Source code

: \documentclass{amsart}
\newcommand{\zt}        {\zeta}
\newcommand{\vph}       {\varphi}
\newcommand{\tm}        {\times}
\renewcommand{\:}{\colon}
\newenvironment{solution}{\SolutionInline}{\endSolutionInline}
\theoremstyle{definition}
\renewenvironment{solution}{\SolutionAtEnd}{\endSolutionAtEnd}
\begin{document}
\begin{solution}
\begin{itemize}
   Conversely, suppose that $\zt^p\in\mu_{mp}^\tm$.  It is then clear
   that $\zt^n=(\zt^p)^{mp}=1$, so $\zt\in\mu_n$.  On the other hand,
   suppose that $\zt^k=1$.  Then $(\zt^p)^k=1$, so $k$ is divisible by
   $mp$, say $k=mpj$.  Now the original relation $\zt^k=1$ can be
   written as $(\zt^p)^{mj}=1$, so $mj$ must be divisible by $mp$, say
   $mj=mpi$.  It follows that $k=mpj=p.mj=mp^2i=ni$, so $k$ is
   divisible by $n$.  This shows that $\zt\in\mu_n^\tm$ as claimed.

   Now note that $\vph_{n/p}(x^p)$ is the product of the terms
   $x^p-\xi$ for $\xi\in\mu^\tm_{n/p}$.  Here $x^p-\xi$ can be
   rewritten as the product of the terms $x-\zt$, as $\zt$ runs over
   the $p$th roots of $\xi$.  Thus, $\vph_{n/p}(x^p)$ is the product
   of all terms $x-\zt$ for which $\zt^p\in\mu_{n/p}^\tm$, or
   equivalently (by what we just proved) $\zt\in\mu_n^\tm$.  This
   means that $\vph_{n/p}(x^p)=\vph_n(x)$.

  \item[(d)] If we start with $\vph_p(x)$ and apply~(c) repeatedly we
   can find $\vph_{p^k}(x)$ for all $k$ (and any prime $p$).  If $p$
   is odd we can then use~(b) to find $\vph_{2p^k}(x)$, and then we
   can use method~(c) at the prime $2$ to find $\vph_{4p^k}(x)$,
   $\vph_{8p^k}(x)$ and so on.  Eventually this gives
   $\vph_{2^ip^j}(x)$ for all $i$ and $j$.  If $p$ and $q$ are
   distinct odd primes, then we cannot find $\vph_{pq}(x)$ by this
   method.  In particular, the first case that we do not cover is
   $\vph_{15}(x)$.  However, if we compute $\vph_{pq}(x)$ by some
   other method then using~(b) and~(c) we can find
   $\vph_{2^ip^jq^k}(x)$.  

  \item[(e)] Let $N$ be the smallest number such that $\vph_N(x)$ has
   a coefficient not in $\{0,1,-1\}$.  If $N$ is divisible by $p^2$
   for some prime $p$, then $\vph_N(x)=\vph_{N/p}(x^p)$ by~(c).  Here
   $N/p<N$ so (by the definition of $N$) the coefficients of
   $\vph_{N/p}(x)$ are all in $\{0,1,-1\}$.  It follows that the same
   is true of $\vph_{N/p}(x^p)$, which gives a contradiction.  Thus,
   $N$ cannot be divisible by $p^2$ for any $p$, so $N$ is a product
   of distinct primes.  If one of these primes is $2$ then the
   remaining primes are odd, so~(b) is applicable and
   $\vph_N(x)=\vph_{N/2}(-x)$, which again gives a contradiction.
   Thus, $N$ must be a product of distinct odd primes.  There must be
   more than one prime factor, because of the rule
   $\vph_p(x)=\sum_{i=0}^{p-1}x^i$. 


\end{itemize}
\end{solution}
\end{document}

****

**Exercise brief**.
Here you need to write out the listing above exactly, from its first line to its last.

**Solution to the exercise**.
Source code

: \documentclass{amsart}
\newcommand{\zt}        {\zeta}
\newcommand{\vph}       {\varphi}
\newcommand{\tm}        {\times}
\renewcommand{\:}{\colon}
\newenvironment{solution}{\SolutionInline}{\endSolutionInline}
\theoremstyle{definition}
\renewenvironment{solution}{\SolutionAtEnd}{\endSolutionAtEnd}
\begin{document}
\begin{solution}
\begin{itemize}
   Conversely, suppose that $\zt^p\in\mu_{mp}^\tm$.  It is then clear
   that $\zt^n=(\zt^p)^{mp}=1$, so $\zt\in\mu_n$.  On the other hand,
   suppose that $\zt^k=1$.  Then $(\zt^p)^k=1$, so $k$ is divisible by
   $mp$, say $k=mpj$.  Now the original relation $\zt^k=1$ can be
   written as $(\zt^p)^{mj}=1$, so $mj$ must be divisible by $mp$, say
   $mj=mpi$.  It follows that $k=mpj=p.mj=mp^2i=ni$, so $k$ is
   divisible by $n$.  This shows that $\zt\in\mu_n^\tm$ as claimed.

   Now note that $\vph_{n/p}(x^p)$ is the product of the terms
   $x^p-\xi$ for $\xi\in\mu^\tm_{n/p}$.  Here $x^p-\xi$ can be
   rewritten as the product of the terms $x-\zt$, as $\zt$ runs over
   the $p$th roots of $\xi$.  Thus, $\vph_{n/p}(x^p)$ is the product
   of all terms $x-\zt$ for which $\zt^p\in\mu_{n/p}^\tm$, or
   equivalently (by what we just proved) $\zt\in\mu_n^\tm$.  This
   means that $\vph_{n/p}(x^p)=\vph_n(x)$.

  \item[(d)] If we start with $\vph_p(x)$ and apply~(c) repeatedly we
   can find $\vph_{p^k}(x)$ for all $k$ (and any prime $p$).  If $p$
   is odd we can then use~(b) to find $\vph_{2p^k}(x)$, and then we
   can use method~(c) at the prime $2$ to find $\vph_{4p^k}(x)$,
   $\vph_{8p^k}(x)$ and so on.  Eventually this gives
   $\vph_{2^ip^j}(x)$ for all $i$ and $j$.  If $p$ and $q$ are
   distinct odd primes, then we cannot find $\vph_{pq}(x)$ by this
   method.  In particular, the first case that we do not cover is
   $\vph_{15}(x)$.  However, if we compute $\vph_{pq}(x)$ by some
   other method then using~(b) and~(c) we can find
   $\vph_{2^ip^jq^k}(x)$.  

  \item[(e)] Let $N$ be the smallest number such that $\vph_N(x)$ has
   a coefficient not in $\{0,1,-1\}$.  If $N$ is divisible by $p^2$
   for some prime $p$, then $\vph_N(x)=\vph_{N/p}(x^p)$ by~(c).  Here
   $N/p<N$ so (by the definition of $N$) the coefficients of
   $\vph_{N/p}(x)$ are all in $\{0,1,-1\}$.  It follows that the same
   is true of $\vph_{N/p}(x^p)$, which gives a contradiction.  Thus,
   $N$ cannot be divisible by $p^2$ for any $p$, so $N$ is a product
   of distinct primes.  If one of these primes is $2$ then the
   remaining primes are odd, so~(b) is applicable and
   $\vph_N(x)=\vph_{N/2}(-x)$, which again gives a contradiction.
   Thus, $N$ must be a product of distinct odd primes.  There must be
   more than one prime factor, because of the rule
   $\vph_p(x)=\sum_{i=0}^{p-1}x^i$. 


\end{itemize}
\end{solution}
\end{document}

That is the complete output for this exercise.